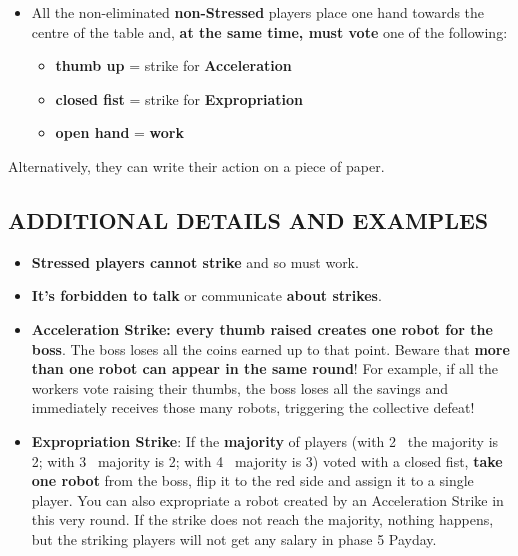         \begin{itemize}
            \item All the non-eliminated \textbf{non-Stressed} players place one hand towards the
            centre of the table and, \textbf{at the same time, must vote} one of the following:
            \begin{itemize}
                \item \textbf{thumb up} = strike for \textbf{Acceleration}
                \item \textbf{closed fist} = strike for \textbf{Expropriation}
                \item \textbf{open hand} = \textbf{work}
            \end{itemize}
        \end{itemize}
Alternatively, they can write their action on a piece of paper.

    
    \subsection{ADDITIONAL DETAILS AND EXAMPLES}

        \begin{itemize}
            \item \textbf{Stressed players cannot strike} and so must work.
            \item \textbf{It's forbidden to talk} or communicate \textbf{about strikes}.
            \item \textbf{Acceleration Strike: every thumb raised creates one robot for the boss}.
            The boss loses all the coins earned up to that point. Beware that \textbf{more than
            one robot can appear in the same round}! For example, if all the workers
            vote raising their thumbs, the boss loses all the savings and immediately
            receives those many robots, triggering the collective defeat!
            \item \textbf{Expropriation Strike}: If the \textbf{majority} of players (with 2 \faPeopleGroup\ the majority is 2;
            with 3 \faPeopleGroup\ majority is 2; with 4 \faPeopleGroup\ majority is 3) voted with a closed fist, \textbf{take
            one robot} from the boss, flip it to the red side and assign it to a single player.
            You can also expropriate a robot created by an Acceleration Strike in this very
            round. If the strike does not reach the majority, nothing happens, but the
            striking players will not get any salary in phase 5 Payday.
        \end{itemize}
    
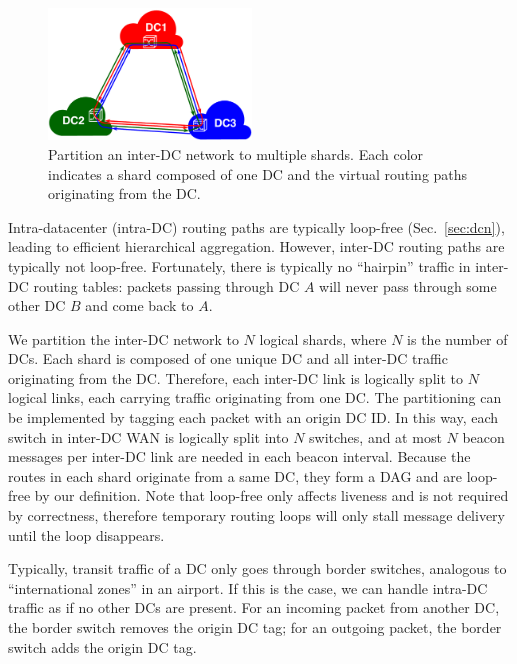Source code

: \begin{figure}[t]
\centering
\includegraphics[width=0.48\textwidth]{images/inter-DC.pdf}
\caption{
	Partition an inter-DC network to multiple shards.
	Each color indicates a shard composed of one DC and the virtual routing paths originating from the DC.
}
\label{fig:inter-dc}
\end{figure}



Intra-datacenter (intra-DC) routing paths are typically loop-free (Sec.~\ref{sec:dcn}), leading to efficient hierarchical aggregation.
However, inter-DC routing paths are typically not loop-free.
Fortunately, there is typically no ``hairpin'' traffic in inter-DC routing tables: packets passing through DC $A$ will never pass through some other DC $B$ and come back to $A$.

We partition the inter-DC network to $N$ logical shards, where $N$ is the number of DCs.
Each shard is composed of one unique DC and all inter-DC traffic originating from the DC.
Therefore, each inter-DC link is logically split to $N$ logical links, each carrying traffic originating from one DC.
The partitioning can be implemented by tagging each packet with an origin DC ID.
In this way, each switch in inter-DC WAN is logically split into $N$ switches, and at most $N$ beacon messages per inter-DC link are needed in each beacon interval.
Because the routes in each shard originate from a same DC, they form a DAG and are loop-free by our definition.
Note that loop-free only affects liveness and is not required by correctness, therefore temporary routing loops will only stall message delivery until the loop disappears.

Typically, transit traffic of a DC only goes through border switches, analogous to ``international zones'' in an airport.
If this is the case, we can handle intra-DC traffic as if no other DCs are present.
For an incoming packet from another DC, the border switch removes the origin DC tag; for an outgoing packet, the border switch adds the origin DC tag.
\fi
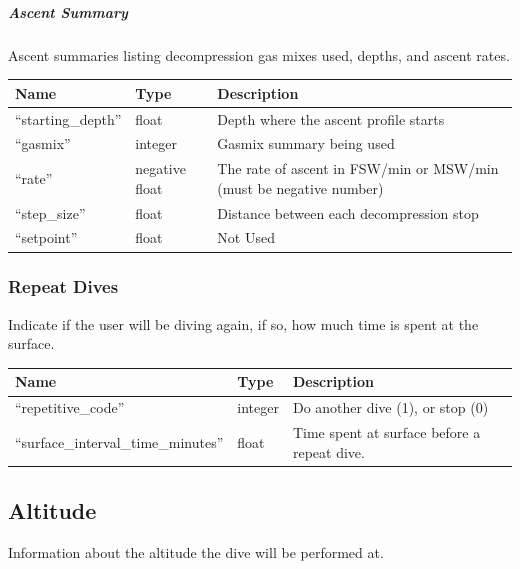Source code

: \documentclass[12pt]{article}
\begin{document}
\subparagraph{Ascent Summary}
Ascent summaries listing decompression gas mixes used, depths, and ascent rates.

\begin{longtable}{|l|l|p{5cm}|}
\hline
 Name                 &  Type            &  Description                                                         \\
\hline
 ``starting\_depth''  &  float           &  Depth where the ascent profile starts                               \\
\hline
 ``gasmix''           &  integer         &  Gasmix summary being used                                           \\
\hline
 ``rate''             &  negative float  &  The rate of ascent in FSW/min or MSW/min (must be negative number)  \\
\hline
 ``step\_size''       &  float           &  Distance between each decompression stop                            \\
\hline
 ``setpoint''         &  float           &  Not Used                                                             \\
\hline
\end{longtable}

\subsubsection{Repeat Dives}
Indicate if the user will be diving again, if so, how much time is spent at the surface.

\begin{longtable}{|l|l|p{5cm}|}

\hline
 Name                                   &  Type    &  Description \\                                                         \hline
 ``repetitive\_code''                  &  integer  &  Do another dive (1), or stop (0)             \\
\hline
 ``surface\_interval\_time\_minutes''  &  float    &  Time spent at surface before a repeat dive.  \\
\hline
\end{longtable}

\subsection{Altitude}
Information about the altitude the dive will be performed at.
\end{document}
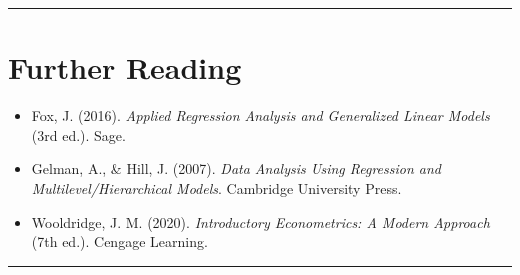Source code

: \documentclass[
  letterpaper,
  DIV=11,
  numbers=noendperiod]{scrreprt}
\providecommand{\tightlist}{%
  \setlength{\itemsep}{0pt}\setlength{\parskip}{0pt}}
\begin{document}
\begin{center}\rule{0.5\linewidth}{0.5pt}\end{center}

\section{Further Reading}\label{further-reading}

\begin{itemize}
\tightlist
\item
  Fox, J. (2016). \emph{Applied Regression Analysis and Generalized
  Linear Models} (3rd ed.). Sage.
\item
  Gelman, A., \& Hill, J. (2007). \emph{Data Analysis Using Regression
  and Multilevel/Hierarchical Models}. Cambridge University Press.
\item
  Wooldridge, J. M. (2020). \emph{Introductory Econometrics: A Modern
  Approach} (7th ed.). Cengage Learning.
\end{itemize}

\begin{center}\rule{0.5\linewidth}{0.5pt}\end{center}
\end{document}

ASSIGNED TASK — An unchanged copy of the data, images excluded, is all that should be given.

EXERCISE ANSWER —
         \begin{itemize}
            \item All the non-eliminated \textbf{non-Stressed} players place one hand towards the
            centre of the table and, \textbf{at the same time, must vote} one of the following:
            \begin{itemize}
                \item \textbf{thumb up} = strike for \textbf{Acceleration}
                \item \textbf{closed fist} = strike for \textbf{Expropriation}
                \item \textbf{open hand} = \textbf{work}
            \end{itemize}
        \end{itemize}
Alternatively, they can write their action on a piece of paper.

    
    \subsection{ADDITIONAL DETAILS AND EXAMPLES}

        \begin{itemize}
            \item \textbf{Stressed players cannot strike} and so must work.
            \item \textbf{It's forbidden to talk} or communicate \textbf{about strikes}.
            \item \textbf{Acceleration Strike: every thumb raised creates one robot for the boss}.
            The boss loses all the coins earned up to that point. Beware that \textbf{more than
            one robot can appear in the same round}! For example, if all the workers
            vote raising their thumbs, the boss loses all the savings and immediately
            receives those many robots, triggering the collective defeat!
            \item \textbf{Expropriation Strike}: If the \textbf{majority} of players (with 2 \faPeopleGroup\ the majority is 2;
            with 3 \faPeopleGroup\ majority is 2; with 4 \faPeopleGroup\ majority is 3) voted with a closed fist, \textbf{take
            one robot} from the boss, flip it to the red side and assign it to a single player.
            You can also expropriate a robot created by an Acceleration Strike in this very
            round. If the strike does not reach the majority, nothing happens, but the
            striking players will not get any salary in phase 5 Payday.
        \end{itemize}
    
Source code

: \begin{figure}[t]
\centering
\includegraphics[width=0.48\textwidth]{images/inter-DC.pdf}
\caption{
	Partition an inter-DC network to multiple shards.
	Each color indicates a shard composed of one DC and the virtual routing paths originating from the DC.
}
\label{fig:inter-dc}
\end{figure}



Intra-datacenter (intra-DC) routing paths are typically loop-free (Sec.~\ref{sec:dcn}), leading to efficient hierarchical aggregation.
However, inter-DC routing paths are typically not loop-free.
Fortunately, there is typically no ``hairpin'' traffic in inter-DC routing tables: packets passing through DC $A$ will never pass through some other DC $B$ and come back to $A$.

We partition the inter-DC network to $N$ logical shards, where $N$ is the number of DCs.
Each shard is composed of one unique DC and all inter-DC traffic originating from the DC.
Therefore, each inter-DC link is logically split to $N$ logical links, each carrying traffic originating from one DC.
The partitioning can be implemented by tagging each packet with an origin DC ID.
In this way, each switch in inter-DC WAN is logically split into $N$ switches, and at most $N$ beacon messages per inter-DC link are needed in each beacon interval.
Because the routes in each shard originate from a same DC, they form a DAG and are loop-free by our definition.
Note that loop-free only affects liveness and is not required by correctness, therefore temporary routing loops will only stall message delivery until the loop disappears.

Typically, transit traffic of a DC only goes through border switches, analogous to ``international zones'' in an airport.
If this is the case, we can handle intra-DC traffic as if no other DCs are present.
For an incoming packet from another DC, the border switch removes the origin DC tag; for an outgoing packet, the border switch adds the origin DC tag.
\fi
Source code

: \documentclass[12pt]{article}
\begin{document}
\subparagraph{Ascent Summary}
Ascent summaries listing decompression gas mixes used, depths, and ascent rates.

\begin{longtable}{|l|l|p{5cm}|}
\hline
 Name                 &  Type            &  Description                                                         \\
\hline
 ``starting\_depth''  &  float           &  Depth where the ascent profile starts                               \\
\hline
 ``gasmix''           &  integer         &  Gasmix summary being used                                           \\
\hline
 ``rate''             &  negative float  &  The rate of ascent in FSW/min or MSW/min (must be negative number)  \\
\hline
 ``step\_size''       &  float           &  Distance between each decompression stop                            \\
\hline
 ``setpoint''         &  float           &  Not Used                                                             \\
\hline
\end{longtable}

\subsubsection{Repeat Dives}
Indicate if the user will be diving again, if so, how much time is spent at the surface.

\begin{longtable}{|l|l|p{5cm}|}

\hline
 Name                                   &  Type    &  Description \\                                                         \hline
 ``repetitive\_code''                  &  integer  &  Do another dive (1), or stop (0)             \\
\hline
 ``surface\_interval\_time\_minutes''  &  float    &  Time spent at surface before a repeat dive.  \\
\hline
\end{longtable}

\subsection{Altitude}
Information about the altitude the dive will be performed at.
\end{document}
Source code

: \documentclass[
  letterpaper,
  DIV=11,
  numbers=noendperiod]{scrreprt}
\providecommand{\tightlist}{%
  \setlength{\itemsep}{0pt}\setlength{\parskip}{0pt}}
\begin{document}
\begin{center}\rule{0.5\linewidth}{0.5pt}\end{center}

\section{Further Reading}\label{further-reading}

\begin{itemize}
\tightlist
\item
  Fox, J. (2016). \emph{Applied Regression Analysis and Generalized
  Linear Models} (3rd ed.). Sage.
\item
  Gelman, A., \& Hill, J. (2007). \emph{Data Analysis Using Regression
  and Multilevel/Hierarchical Models}. Cambridge University Press.
\item
  Wooldridge, J. M. (2020). \emph{Introductory Econometrics: A Modern
  Approach} (7th ed.). Cengage Learning.
\end{itemize}

\begin{center}\rule{0.5\linewidth}{0.5pt}\end{center}
\end{document}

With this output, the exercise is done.